=== Section Start ===

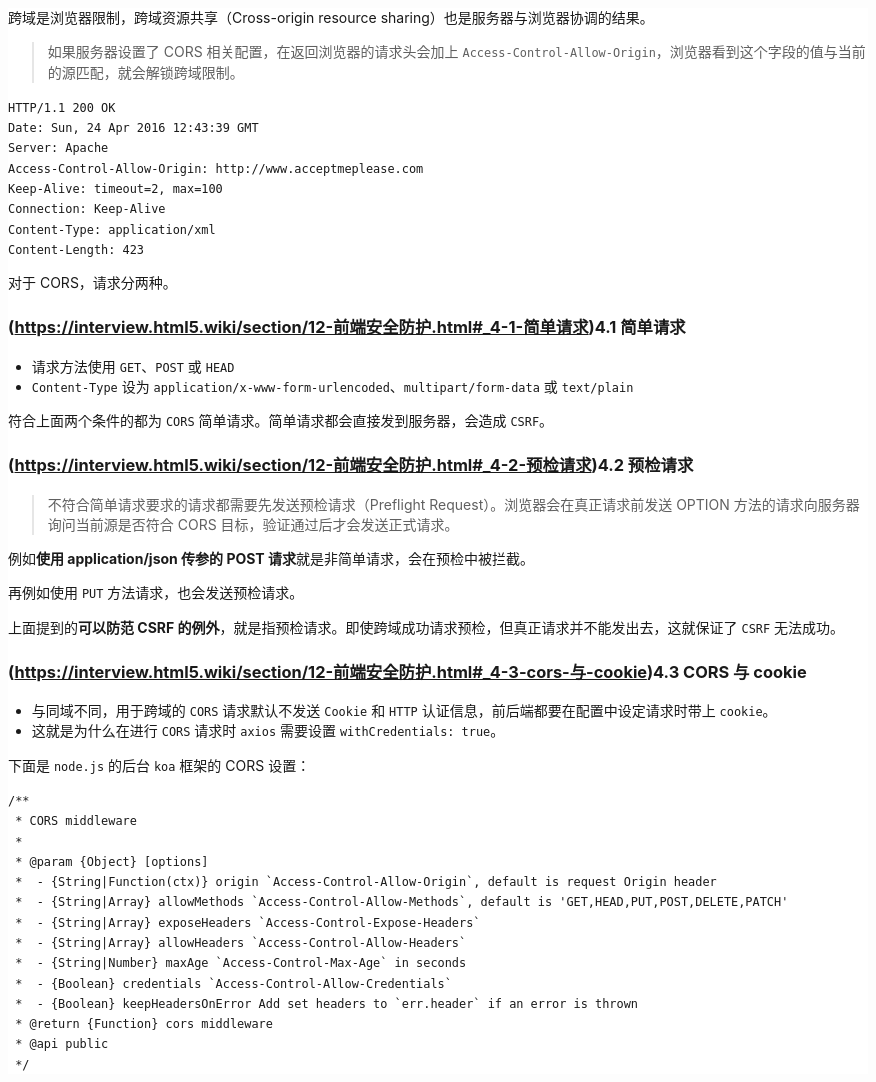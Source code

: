 跨域是浏览器限制，跨域资源共享（Cross-origin resource sharing）也是服务器与浏览器协调的结果。

> 如果服务器设置了 CORS 相关配置，在返回浏览器的请求头会加上 `Access-Control-Allow-Origin`，浏览器看到这个字段的值与当前的源匹配，就会解锁跨域限制。

```text
HTTP/1.1 200 OK
Date: Sun, 24 Apr 2016 12:43:39 GMT
Server: Apache
Access-Control-Allow-Origin: http://www.acceptmeplease.com
Keep-Alive: timeout=2, max=100
Connection: Keep-Alive
Content-Type: application/xml
Content-Length: 423 
```

对于 CORS，请求分两种。

### (https://interview.html5.wiki/section/12-前端安全防护.html#_4-1-简单请求)4.1 简单请求

- 请求方法使用 `GET`、`POST` 或 `HEAD`
- `Content-Type` 设为 `application/x-www-form-urlencoded`、`multipart/form-data` 或 `text/plain`

符合上面两个条件的都为 `CORS` 简单请求。简单请求都会直接发到服务器，会造成 `CSRF`。

### (https://interview.html5.wiki/section/12-前端安全防护.html#_4-2-预检请求)4.2 预检请求

> 不符合简单请求要求的请求都需要先发送预检请求（Preflight Request）。浏览器会在真正请求前发送 OPTION 方法的请求向服务器询问当前源是否符合 CORS 目标，验证通过后才会发送正式请求。

例如**使用 application/json 传参的 POST 请求**就是非简单请求，会在预检中被拦截。

再例如使用 `PUT` 方法请求，也会发送预检请求。

上面提到的**可以防范 CSRF 的例外**，就是指预检请求。即使跨域成功请求预检，但真正请求并不能发出去，这就保证了 `CSRF` 无法成功。

### (https://interview.html5.wiki/section/12-前端安全防护.html#_4-3-cors-与-cookie)4.3 CORS 与 cookie

- 与同域不同，用于跨域的 `CORS` 请求默认不发送 `Cookie` 和 `HTTP` 认证信息，前后端都要在配置中设定请求时带上 `cookie`。
- 这就是为什么在进行 `CORS` 请求时 `axios` 需要设置 `withCredentials: true`。

下面是 `node.js` 的后台 `koa` 框架的 CORS 设置：

```text
/**
 * CORS middleware
 *
 * @param {Object} [options]
 *  - {String|Function(ctx)} origin `Access-Control-Allow-Origin`, default is request Origin header
 *  - {String|Array} allowMethods `Access-Control-Allow-Methods`, default is 'GET,HEAD,PUT,POST,DELETE,PATCH'
 *  - {String|Array} exposeHeaders `Access-Control-Expose-Headers`
 *  - {String|Array} allowHeaders `Access-Control-Allow-Headers`
 *  - {String|Number} maxAge `Access-Control-Max-Age` in seconds
 *  - {Boolean} credentials `Access-Control-Allow-Credentials`
 *  - {Boolean} keepHeadersOnError Add set headers to `err.header` if an error is thrown
 * @return {Function} cors middleware
 * @api public
 */ 
```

=== Section End ===

What you will do
Review the entries above and return every line where "html" appears.

Reply to the task
### (https://interview.html5.wiki/section/12-前端安全防护.html#_4-1-简单请求)4.1 简单请求
### (https://interview.html5.wiki/section/12-前端安全防护.html#_4-2-预检请求)4.2 预检请求
### (https://interview.html5.wiki/section/12-前端安全防护.html#_4-3-cors-与-cookie)4.3 CORS 与 cookie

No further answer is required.